(DATA Opens)
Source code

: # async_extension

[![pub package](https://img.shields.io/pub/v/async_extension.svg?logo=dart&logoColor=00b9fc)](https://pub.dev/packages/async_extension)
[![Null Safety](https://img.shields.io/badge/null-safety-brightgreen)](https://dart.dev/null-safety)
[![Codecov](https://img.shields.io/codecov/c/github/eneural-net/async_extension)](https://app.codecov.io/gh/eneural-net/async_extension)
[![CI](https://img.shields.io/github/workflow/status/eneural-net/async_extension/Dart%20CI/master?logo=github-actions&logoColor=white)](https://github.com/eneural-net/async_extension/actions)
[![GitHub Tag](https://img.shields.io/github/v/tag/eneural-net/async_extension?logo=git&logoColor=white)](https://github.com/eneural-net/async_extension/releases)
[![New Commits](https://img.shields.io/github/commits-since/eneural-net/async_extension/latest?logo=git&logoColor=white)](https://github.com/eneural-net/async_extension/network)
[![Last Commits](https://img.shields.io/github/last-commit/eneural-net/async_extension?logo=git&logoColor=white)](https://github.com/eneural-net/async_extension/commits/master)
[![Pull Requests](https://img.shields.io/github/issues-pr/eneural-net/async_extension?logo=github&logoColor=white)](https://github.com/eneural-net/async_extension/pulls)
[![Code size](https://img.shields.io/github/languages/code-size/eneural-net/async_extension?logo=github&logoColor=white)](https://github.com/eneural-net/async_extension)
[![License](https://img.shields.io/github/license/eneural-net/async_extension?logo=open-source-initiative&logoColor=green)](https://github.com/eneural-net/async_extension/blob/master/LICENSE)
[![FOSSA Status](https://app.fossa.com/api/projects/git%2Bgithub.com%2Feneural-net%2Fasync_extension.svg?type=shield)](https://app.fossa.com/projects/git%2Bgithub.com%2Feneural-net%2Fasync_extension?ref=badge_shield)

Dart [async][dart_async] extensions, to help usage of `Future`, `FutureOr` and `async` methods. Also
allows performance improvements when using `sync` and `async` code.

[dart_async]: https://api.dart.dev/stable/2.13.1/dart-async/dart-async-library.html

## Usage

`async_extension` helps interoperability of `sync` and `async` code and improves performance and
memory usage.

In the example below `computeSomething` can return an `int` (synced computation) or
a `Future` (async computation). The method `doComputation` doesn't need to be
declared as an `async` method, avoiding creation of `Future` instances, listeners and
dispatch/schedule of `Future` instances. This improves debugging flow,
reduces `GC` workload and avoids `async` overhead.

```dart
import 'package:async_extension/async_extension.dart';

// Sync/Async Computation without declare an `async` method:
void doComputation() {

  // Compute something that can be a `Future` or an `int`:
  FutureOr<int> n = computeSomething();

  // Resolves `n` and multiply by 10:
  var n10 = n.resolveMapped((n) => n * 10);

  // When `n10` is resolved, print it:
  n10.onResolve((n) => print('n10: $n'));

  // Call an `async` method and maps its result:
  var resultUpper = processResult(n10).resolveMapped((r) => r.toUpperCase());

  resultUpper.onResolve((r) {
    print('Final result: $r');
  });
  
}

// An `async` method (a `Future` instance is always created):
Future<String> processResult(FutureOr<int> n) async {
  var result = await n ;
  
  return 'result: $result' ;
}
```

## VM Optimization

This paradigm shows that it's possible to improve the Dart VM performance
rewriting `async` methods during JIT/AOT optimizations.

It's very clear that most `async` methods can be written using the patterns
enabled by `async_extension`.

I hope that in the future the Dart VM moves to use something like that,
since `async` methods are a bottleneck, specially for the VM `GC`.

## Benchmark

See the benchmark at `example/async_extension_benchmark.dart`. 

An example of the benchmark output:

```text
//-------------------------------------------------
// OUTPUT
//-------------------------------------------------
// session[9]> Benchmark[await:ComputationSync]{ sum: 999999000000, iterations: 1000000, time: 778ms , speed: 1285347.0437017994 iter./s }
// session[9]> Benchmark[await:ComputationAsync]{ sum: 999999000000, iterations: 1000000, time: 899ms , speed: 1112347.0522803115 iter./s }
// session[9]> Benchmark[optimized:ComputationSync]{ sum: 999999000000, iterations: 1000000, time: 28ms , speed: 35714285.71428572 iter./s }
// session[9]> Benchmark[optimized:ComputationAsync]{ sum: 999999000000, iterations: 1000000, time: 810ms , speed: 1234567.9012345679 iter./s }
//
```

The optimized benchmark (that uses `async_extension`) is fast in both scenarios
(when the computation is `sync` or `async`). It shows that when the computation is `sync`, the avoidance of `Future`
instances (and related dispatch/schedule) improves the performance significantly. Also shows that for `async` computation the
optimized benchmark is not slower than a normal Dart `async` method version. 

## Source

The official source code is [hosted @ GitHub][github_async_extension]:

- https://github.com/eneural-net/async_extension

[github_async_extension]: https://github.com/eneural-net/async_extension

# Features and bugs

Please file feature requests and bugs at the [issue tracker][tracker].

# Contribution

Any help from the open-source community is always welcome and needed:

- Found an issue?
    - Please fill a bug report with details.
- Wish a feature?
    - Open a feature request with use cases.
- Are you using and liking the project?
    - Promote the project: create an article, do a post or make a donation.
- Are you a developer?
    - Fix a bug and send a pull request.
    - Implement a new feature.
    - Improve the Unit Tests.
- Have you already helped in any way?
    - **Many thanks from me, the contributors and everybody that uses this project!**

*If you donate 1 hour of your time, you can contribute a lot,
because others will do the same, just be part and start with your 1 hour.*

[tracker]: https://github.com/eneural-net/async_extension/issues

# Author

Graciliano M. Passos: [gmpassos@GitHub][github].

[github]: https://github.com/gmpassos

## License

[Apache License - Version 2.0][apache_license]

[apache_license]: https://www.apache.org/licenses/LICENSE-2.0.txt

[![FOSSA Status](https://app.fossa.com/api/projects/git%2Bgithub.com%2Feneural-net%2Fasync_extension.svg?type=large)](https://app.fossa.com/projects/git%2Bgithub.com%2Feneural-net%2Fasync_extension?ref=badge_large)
(DATA Closes)
- **ABOUT THIS TASK**
A single number is the reply: the count of lines in the entries above that have the word "print".

- **YOUR SOLUTION**
3